▸ **TO DO**
Go through the entries below line by line and tally those holding "минимум"; write only the tally.

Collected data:
⁂

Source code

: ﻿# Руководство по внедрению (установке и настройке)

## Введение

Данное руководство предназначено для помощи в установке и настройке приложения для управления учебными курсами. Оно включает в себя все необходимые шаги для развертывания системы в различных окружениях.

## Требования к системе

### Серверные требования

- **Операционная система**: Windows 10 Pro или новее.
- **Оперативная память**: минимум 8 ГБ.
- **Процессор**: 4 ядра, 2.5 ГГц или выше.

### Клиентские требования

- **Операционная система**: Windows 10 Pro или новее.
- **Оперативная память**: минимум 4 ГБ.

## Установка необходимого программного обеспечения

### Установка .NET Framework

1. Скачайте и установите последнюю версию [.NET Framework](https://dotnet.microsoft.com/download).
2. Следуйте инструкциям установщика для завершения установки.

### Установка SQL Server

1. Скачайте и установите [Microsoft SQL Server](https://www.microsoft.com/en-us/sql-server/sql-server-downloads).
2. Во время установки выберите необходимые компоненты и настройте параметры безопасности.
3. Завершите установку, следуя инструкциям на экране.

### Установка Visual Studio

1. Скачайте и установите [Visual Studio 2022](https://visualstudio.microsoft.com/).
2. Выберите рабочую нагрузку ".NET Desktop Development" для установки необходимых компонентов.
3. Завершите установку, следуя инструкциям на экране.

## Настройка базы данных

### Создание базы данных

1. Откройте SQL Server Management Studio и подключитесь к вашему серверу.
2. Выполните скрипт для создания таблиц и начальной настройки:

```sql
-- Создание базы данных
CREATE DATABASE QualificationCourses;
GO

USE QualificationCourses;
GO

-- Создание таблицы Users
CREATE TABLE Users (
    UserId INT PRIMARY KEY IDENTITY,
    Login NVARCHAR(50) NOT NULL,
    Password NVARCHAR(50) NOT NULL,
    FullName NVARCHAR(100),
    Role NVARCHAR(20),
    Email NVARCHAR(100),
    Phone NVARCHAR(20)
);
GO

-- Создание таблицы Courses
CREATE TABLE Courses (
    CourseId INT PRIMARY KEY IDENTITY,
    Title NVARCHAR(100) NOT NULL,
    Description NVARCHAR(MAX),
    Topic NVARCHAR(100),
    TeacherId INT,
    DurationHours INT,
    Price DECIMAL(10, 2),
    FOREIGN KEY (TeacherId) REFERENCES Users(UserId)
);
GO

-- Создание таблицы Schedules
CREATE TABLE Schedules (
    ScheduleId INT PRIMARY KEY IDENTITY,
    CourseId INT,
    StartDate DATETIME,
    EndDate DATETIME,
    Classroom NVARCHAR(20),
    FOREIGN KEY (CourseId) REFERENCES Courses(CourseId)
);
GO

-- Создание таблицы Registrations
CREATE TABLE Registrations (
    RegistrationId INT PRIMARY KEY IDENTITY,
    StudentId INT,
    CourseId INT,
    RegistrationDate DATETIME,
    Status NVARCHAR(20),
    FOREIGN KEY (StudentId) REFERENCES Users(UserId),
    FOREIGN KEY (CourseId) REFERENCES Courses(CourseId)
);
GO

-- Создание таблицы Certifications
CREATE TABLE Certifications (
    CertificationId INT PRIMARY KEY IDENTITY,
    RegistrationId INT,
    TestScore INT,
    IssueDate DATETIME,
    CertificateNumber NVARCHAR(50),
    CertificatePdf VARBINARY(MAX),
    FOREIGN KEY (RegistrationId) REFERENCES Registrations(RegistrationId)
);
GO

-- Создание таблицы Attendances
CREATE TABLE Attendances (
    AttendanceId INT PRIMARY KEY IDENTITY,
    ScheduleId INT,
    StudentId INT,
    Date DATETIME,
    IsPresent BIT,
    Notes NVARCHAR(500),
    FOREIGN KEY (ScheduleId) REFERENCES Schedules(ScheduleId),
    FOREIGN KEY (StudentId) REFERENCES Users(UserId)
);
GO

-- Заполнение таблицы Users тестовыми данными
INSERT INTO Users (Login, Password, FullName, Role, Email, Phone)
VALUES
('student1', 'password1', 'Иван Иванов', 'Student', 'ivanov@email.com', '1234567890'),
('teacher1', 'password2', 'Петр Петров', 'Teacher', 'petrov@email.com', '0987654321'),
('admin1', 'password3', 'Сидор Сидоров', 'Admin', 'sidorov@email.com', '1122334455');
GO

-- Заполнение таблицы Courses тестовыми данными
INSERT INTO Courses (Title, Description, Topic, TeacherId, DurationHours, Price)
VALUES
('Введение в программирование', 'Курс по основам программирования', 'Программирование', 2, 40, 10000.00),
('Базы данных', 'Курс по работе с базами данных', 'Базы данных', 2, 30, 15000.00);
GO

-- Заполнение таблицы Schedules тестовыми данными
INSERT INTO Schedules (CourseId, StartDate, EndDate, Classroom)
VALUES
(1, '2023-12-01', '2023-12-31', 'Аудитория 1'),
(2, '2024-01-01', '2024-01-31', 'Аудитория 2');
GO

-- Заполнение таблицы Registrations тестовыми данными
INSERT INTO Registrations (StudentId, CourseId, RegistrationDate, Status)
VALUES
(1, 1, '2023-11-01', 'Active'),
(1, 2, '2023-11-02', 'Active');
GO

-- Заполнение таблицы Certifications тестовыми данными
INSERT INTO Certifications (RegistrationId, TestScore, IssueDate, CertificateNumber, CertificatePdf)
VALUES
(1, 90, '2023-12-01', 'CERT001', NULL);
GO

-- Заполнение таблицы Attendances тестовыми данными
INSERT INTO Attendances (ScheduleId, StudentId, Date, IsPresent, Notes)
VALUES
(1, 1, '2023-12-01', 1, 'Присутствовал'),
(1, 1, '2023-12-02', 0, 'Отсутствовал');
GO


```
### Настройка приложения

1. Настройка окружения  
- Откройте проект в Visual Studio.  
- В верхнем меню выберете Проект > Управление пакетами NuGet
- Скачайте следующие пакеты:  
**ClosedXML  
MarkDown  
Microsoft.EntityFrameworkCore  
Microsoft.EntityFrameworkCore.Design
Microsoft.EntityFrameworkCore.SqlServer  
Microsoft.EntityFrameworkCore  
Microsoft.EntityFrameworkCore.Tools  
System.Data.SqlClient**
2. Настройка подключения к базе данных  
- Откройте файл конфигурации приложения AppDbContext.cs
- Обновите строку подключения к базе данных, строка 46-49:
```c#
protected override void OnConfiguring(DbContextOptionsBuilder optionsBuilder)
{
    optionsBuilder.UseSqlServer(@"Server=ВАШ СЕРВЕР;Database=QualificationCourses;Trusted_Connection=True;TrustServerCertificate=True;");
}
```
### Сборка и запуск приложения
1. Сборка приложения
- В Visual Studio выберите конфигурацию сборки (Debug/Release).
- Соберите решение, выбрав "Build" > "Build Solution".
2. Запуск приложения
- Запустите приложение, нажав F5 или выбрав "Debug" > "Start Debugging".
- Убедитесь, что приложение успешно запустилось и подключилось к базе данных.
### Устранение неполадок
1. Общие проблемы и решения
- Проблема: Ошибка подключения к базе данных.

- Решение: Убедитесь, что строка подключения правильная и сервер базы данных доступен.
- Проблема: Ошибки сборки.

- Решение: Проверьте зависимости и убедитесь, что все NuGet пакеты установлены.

⁂

▸ **SOLUTION**
2